Born in Hull in 1917, Geoffrey Langlands narrowly survived the Spanish Flu epidemic and Zeppelin bombings of World War I. Coming of age in time for World War II, he joined the elite No. 4 Commando unit in 1940. After successes in Europe, he was selected for officer training and posted to the Indian Army. He never left the subcontinent, serving with distinction and later saving many lives during the Partition of India in 1947. He survived three wars between India and Pakistan, a kidnapping in Waziristan, and the Taliban threat. Realizing the futility of war, Langlands envisaged a more effective approach to resolving conflict: education. He was asked to stay in the newly created Pakistan by its president, Ayub Khan, who entrusted Langlands to educate many of Pakistan's future leaders over a period of 25 years at Aitchison College in Lahore.

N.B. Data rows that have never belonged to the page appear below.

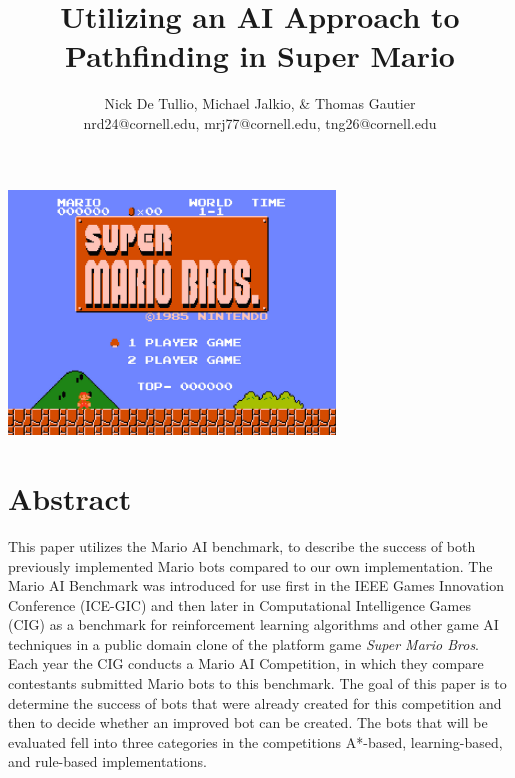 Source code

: \documentclass[12pt]{article}
\begin{document}
\title{{\bf \large Utilizing an AI Approach to Pathfinding in Super Mario}\vspace{-2ex}}
\author{{\small Nick De Tullio, Michael Jalkio, \& Thomas Gautier}
\\ {\small nrd24@cornell.edu, mrj77@cornell.edu, tng26@cornell.edu}\vspace{-9ex}}
\date{}

\maketitle
\vspace{-7.5ex}
\begin{center}
\includegraphics[width=0.65\textwidth]{waste_of_space} 
\end{center}
\vspace{-4.5ex}

\section * {Abstract}
This paper utilizes the Mario AI benchmark, to describe the success of both previously implemented Mario bots 
compared to our own implementation. The Mario AI Benchmark was introduced for use first in the IEEE Games 
Innovation Conference (ICE-GIC) and then later in Computational Intelligence Games (CIG) as a benchmark for 
reinforcement learning algorithms and other game AI techniques in a public domain clone of the platform game {\it 
Super Mario Bros}. Each year the CIG conducts a Mario AI Competition, in which they compare contestants 
submitted Mario bots to this benchmark. The goal of this paper is to determine the success of bots that were already 
created for this competition and then to decide whether an improved bot can be created. The bots that will be 
evaluated fell into three categories in the competitions A*-based, learning-based, and rule-based implementations.
\end{document}
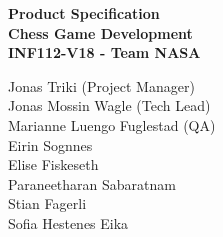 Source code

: \documentclass{article}
\begin{document}
	\begin{LARGE}\begin{center}
			\textbf{Product Specification\\
				Chess Game Development\\ 
				INF112-V18 - Team NASA}			
		\end{center}\end{LARGE}
	\vspace{5mm}
	
	\begin{center}
		Jonas Triki (Project Manager)\\
		Jonas Mossin Wagle (Tech Lead)\\
		Marianne Luengo Fuglestad (QA)\\
		Eirin Sognnes\\
		Elise Fiskeseth\\
		Paraneetharan Sabaratnam\\
		Stian Fagerli\\
		Sofia Hestenes Eika\\		
	\end{center}

\vspace{10mm}
\end{document}
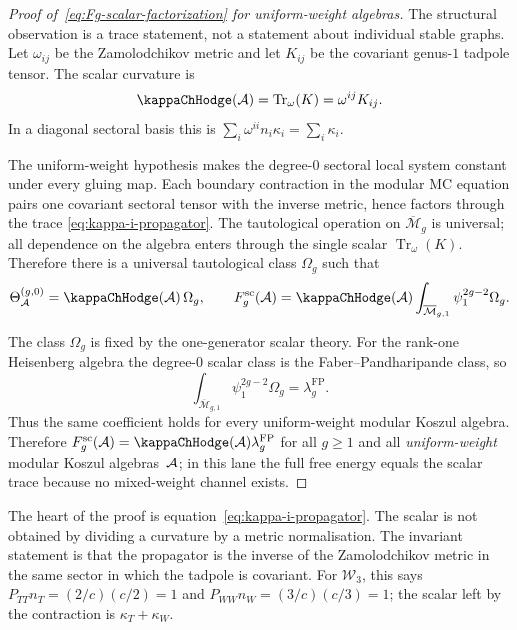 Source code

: \begin{proof}[Proof of~\eqref{eq:Fg-scalar-factorization}
for uniform-weight algebras]
The structural observation is a trace statement, not a statement
about individual stable graphs. Let $\omega_{ij}$ be the
Zamolodchikov metric and let $K_{ij}$ be the covariant genus-$1$
tadpole tensor. The scalar curvature is
\begin{equation}\label{eq:kappa-i-propagator}
\kappaChHodge(\cA)=\operatorname{Tr}_{\omega}(K)
=\omega^{ij}K_{ij}.
\end{equation}
In a diagonal sectoral basis this is
$\sum_i \omega^{ii}n_i\kappa_i=\sum_i\kappa_i$.

The uniform-weight hypothesis makes the degree-$0$ sectoral local
system constant under every gluing map. Each boundary contraction in
the modular MC equation pairs one covariant sectoral tensor with the
inverse metric, hence factors through the trace
\eqref{eq:kappa-i-propagator}. The tautological operation on
\(\overline{\mathcal M}_{g}\) is universal; all dependence on the
algebra enters through the single scalar
\(\operatorname{Tr}_{\omega}(K)\). Therefore there is a universal
tautological class $\Omega_g$ such that
\begin{equation}\label{eq:propagator-contraction-universal}
\Theta^{(g,0)}_\cA=\kappaChHodge(\cA)\,\Omega_g,
\qquad
F_g^{\mathrm{sc}}(\cA)=\kappaChHodge(\cA)\int_{\overline{\mathcal M}_{g,1}}
\psi_1^{2g-2}\Omega_g.
\end{equation}

The class $\Omega_g$ is fixed by the one-generator scalar theory.
For the rank-one Heisenberg algebra the degree-$0$ scalar class is
the Faber--Pandharipande class, so
\[
\int_{\overline{\mathcal M}_{g,1}}\psi_1^{2g-2}\Omega_g
=\lambda_g^{\mathrm{FP}}.
\]
Thus the same coefficient holds for every uniform-weight modular
Koszul algebra.
Therefore $F_g^{\mathrm{sc}}(\cA)=\kappaChHodge(\cA)\lambda_g^{\mathrm{FP}}$
for all $g \geq 1$ and all \emph{uniform-weight} modular Koszul
algebras~$\cA$; in this lane the full free energy equals the
scalar trace because no mixed-weight channel exists.
\end{proof}

\begin{remark}
\label{rem:ward-equaliser}
The heart of the proof is equation~\eqref{eq:kappa-i-propagator}.
The scalar is not obtained by dividing a curvature by a metric
normalisation. The invariant statement is that the propagator is the
inverse of the Zamolodchikov metric in the same sector in which the
tadpole is covariant. For $\mathcal W_3$, this says
$P_{TT}n_T=(2/c)(c/2)=1$ and
$P_{WW}n_W=(3/c)(c/3)=1$; the scalar left by the contraction is
$\kappa_T+\kappa_W$.
\end{remark}

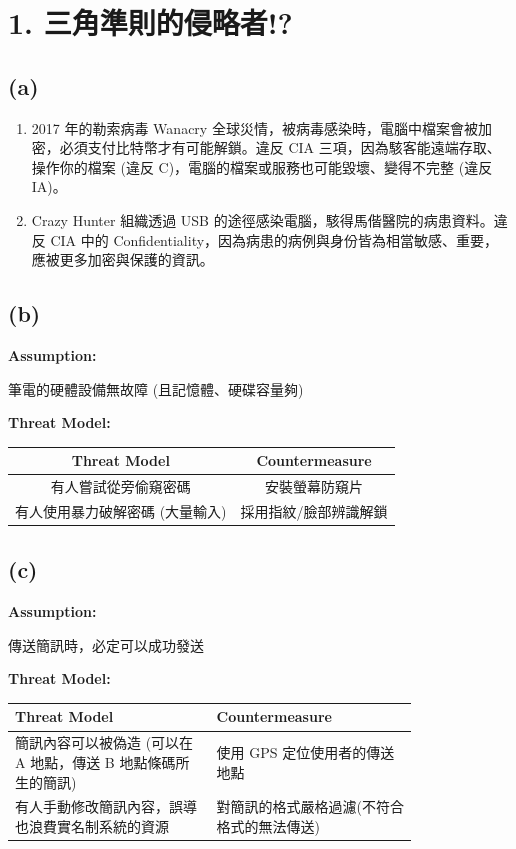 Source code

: \documentclass[12pt]{article}
\title{\mytitle}
\author{\textbf{\myauthor}}
\date{\today}
\begin{document}
\maketitle

\section*{1. 三角準則的侵略者!?}
\subsection*{(a)}
\begin{enumerate}
    \item 2017 年的勒索病毒 Wanacry 全球災情，被病毒感染時，電腦中檔案會被加密，必須支付比特幣才有可能解鎖。違反 CIA 三項，因為駭客能遠端存取、操作你的檔案 (違反 C)，電腦的檔案或服務也可能毀壞、變得不完整 (違反 IA)。
    \item Crazy Hunter 組織透過 USB 的途徑感染電腦，駭得馬偕醫院的病患資料。違反 CIA 中的 Confidentiality，因為病患的病例與身份皆為相當敏感、重要，應被更多加密與保護的資訊。
\end{enumerate}
\subsection*{(b)}
\noindent \textbf{Assumption:}

\noindent 筆電的硬體設備無故障 (且記憶體、硬碟容量夠)

\noindent \textbf{Threat Model:}

\begin{center}
\begin{tabular}{ |c|c| } 
 \hline
 Threat Model & Countermeasure \\
 \hline
 有人嘗試從旁偷窺密碼 & 安裝螢幕防窺片 \\ 
 \hline
 有人使用暴力破解密碼 (大量輸入) & 採用指紋/臉部辨識解鎖 \\ 
 \hline
\end{tabular}
\end{center}
\subsection*{(c)}
\noindent \textbf{Assumption:}

\noindent 傳送簡訊時，必定可以成功發送

\noindent \textbf{Threat Model:}

\begin{center}
\begin{tabular}{ |p{0.4\linewidth}|p{0.4\linewidth}| } 
 \hline
 Threat Model & Countermeasure \\
 \hline
 簡訊內容可以被偽造 (可以在 A 地點，傳送 B 地點條碼所生的簡訊) & 使用 GPS 定位使用者的傳送地點 \\ 
 \hline
 有人手動修改簡訊內容，誤導也浪費實名制系統的資源 & 對簡訊的格式嚴格過濾(不符合格式的無法傳送) \\ 
 \hline
\end{tabular}
\end{center}
\end{document}
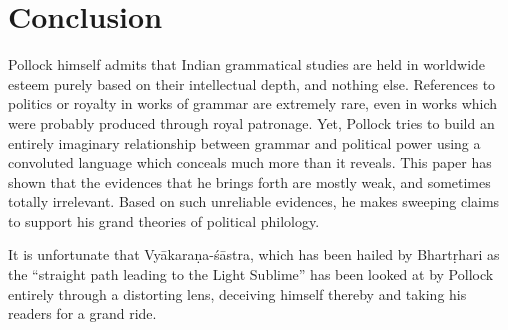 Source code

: \section*{Conclusion}

Pollock himself admits that Indian grammatical studies are held in worldwide esteem purely based on their intellectual depth, and nothing else. References to politics or royalty in works of grammar are extremely rare, even in works which were probably produced through royal patronage. Yet, Pollock tries to build an entirely imaginary relationship between grammar and political power using a convoluted language which conceals much more than it reveals. This paper has shown that the evidences that he brings forth are mostly weak, and sometimes totally irrelevant. Based on such unreliable evidences, he makes sweeping claims to support his grand theories of political philology. 

It is unfortunate that Vyākaraṇa-śāstra, which has been hailed by Bhartṛhari as the ``straight path leading to the Light Sublime'' has been looked at by Pollock entirely through a distorting lens, deceiving himself thereby and taking his readers for a grand ride. 

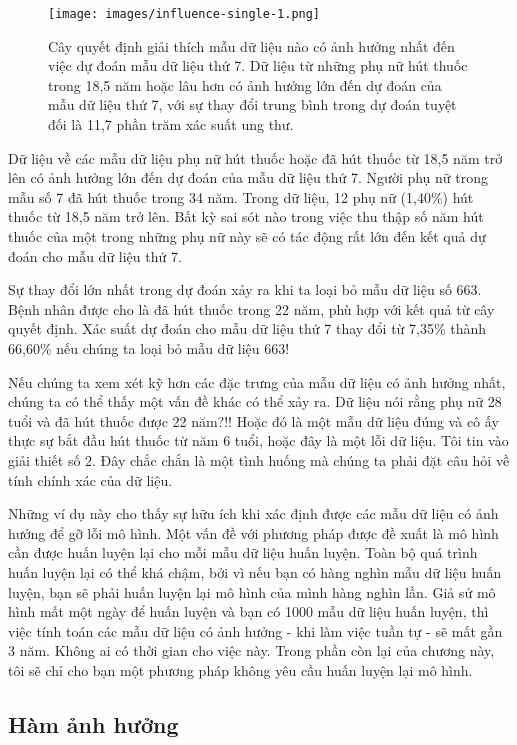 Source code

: \begin{figure}[h!]
    \centering
    \texttt{[image: images/influence-single-1.png]}
    \caption{Cây quyết định giải thích mẫu dữ liệu nào có ảnh hưởng nhất đến việc dự đoán mẫu dữ liệu thứ 7. Dữ liệu từ những phụ nữ hút thuốc trong 18,5 năm hoặc lâu hơn có ảnh hưởng lớn đến dự đoán của mẫu dữ liệu thứ 7, với sự thay đổi trung bình trong dự đoán tuyệt đối là 11,7 phần trăm xác suất ung thư.}
    \label{fig:6_15}
\end{figure}

Dữ liệu về các mẫu dữ liệu phụ nữ hút thuốc hoặc đã hút thuốc từ 18,5 năm trở lên có ảnh hưởng lớn đến dự đoán của mẫu dữ liệu thứ 7. Người phụ nữ trong mẫu số 7 đã hút thuốc trong 34 năm. Trong dữ liệu, 12 phụ nữ (1,40\%) hút thuốc từ 18,5 năm trở lên. Bất kỳ sai sót nào trong việc thu thập số năm hút thuốc của một trong những phụ nữ này sẽ có tác động rất lớn đến kết quả dự đoán cho mẫu dữ liệu thứ 7.

Sự thay đổi lớn nhất trong dự đoán xảy ra khi ta loại bỏ mẫu dữ liệu số 663. Bệnh nhân được cho là đã hút thuốc trong 22 năm, phù hợp với kết quả từ cây quyết định. Xác suất dự đoán cho mẫu dữ liệu thứ 7 thay đổi từ 7,35\% thành 66,60\% nếu chúng ta loại bỏ mẫu dữ liệu 663!

Nếu chúng ta xem xét kỹ hơn các đặc trưng của mẫu dữ liệu có ảnh hưởng nhất, chúng ta có thể thấy một vấn đề khác có thể xảy ra. Dữ liệu nói rằng phụ nữ 28 tuổi và đã hút thuốc được 22 năm?!! Hoặc đó là một mẫu dữ liệu đúng và cô ấy thực sự bắt đầu hút thuốc từ năm 6 tuổi, hoặc đây là một lỗi dữ liệu. Tôi tin vào giải thiết số 2. Đây chắc chắn là một tình huống mà chúng ta phải đặt câu hỏi về tính chính xác của dữ liệu.

Những ví dụ này cho thấy sự hữu ích khi xác định được các mẫu dữ liệu có ảnh hưởng để gỡ lỗi mô hình. Một vấn đề với phương pháp được đề xuất là mô hình cần được huấn luyện lại cho mỗi mẫu dữ liệu huấn luyện. Toàn bộ quá trình huấn luyện lại có thể khá chậm, bởi vì nếu bạn có hàng nghìn mẫu dữ liệu huấn luyện, bạn sẽ phải huấn luyện lại mô hình của mình hàng nghìn lần. Giả sử mô hình mất một ngày để huấn luyện và bạn có 1000 mẫu dữ liệu huấn luyện, thì việc tính toán các mẫu dữ liệu có ảnh hưởng - khi làm việc tuần tự - sẽ mất gần 3 năm. Không ai có thời gian cho việc này. Trong phần còn lại của chương này, tôi sẽ chỉ cho bạn một phương pháp không yêu cầu huấn luyện lại mô hình.

\subsection{Hàm ảnh hưởng}

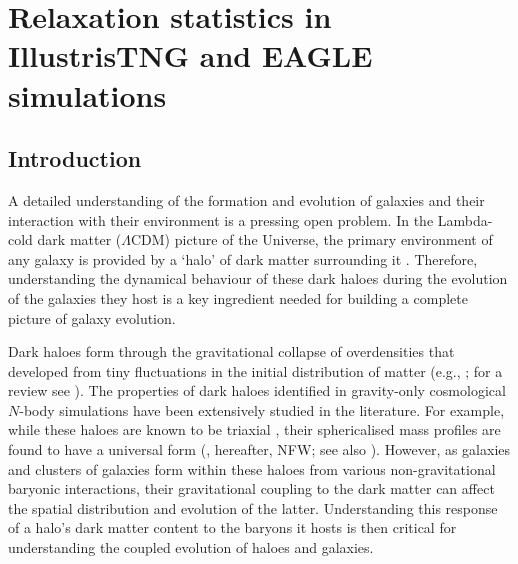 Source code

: \chapter{Relaxation statistics in IllustrisTNG and EAGLE simulations}
\section{Introduction}
\label{sec:intro-ch:simbase}
\noindent
A detailed understanding of the formation and evolution of galaxies and their interaction with their environment is a pressing open problem. 
In the Lambda-cold dark matter ($\Lambda$CDM) picture of the Universe, the primary environment of any galaxy is provided by a `halo' of dark matter surrounding it \citep[e.g.,][]{wr78}. 
Therefore, understanding the dynamical behaviour of these dark haloes during the evolution of the galaxies they host is a key ingredient needed for building a complete picture of galaxy evolution.

Dark haloes form through the gravitational collapse of overdensities that developed from tiny fluctuations in the initial distribution of matter (e.g., \citealp[][]{1974ApJ...187..425P}; for a review see \citealp{2002PhR...372....1C}). 
The properties of dark haloes identified in gravity-only cosmological $N$-body simulations have been extensively studied in the literature. For example, while these haloes are known to be triaxial \citep[][]{1988ApJ...327..507F}, their sphericalised mass profiles are found to have a universal form (\citealp{1996ApJ...462..563N,1997ApJ...490..493N}, hereafter, NFW; see also \citealp{2010MNRAS.402...21N}). 
However, as galaxies and clusters of galaxies form within these haloes from various non-gravitational baryonic interactions, their gravitational coupling to the dark matter can affect the spatial distribution and evolution of the latter. Understanding this response of a halo's dark matter content to the baryons it hosts is then critical for understanding the coupled evolution of haloes and galaxies.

In 1989, he moved to the tribal heartland of Pakistan to run a school in Chitral. By the time Langlands retired in 2012, aged 94, there were over 800 pupils, both male and female. Prime Minister Imran Khan call him "Pakistan's Teacher." This in-depth study of renowned educator Geoffrey Langlands, who died in 2019, is written by one of his former pupils. It shares Langlands' unique insights and those of associates who knew and remember him, stretching from the last days of British India to the rise of radical Islam. It also reveals previously unknown details of Langlands' extraordinary life, which spanned 101 years. The Major is a compelling blend of biography and memoir, in which the author traces Langlands' life from impoverished beginnings through his long career as a pioneering teacher in a lawless mountain region of Pakistan on the Afghan border. In 2012, the New York Times described him as "the quintessential Englishman of old, a living relic of the Raj.
" But "the Major" was much more than a vestige of a bygone era. In the Chitral region, he was the first to provide quality education to young women, a British Christian who persuaded conservative Muslim parents to trust him to educate their daughters.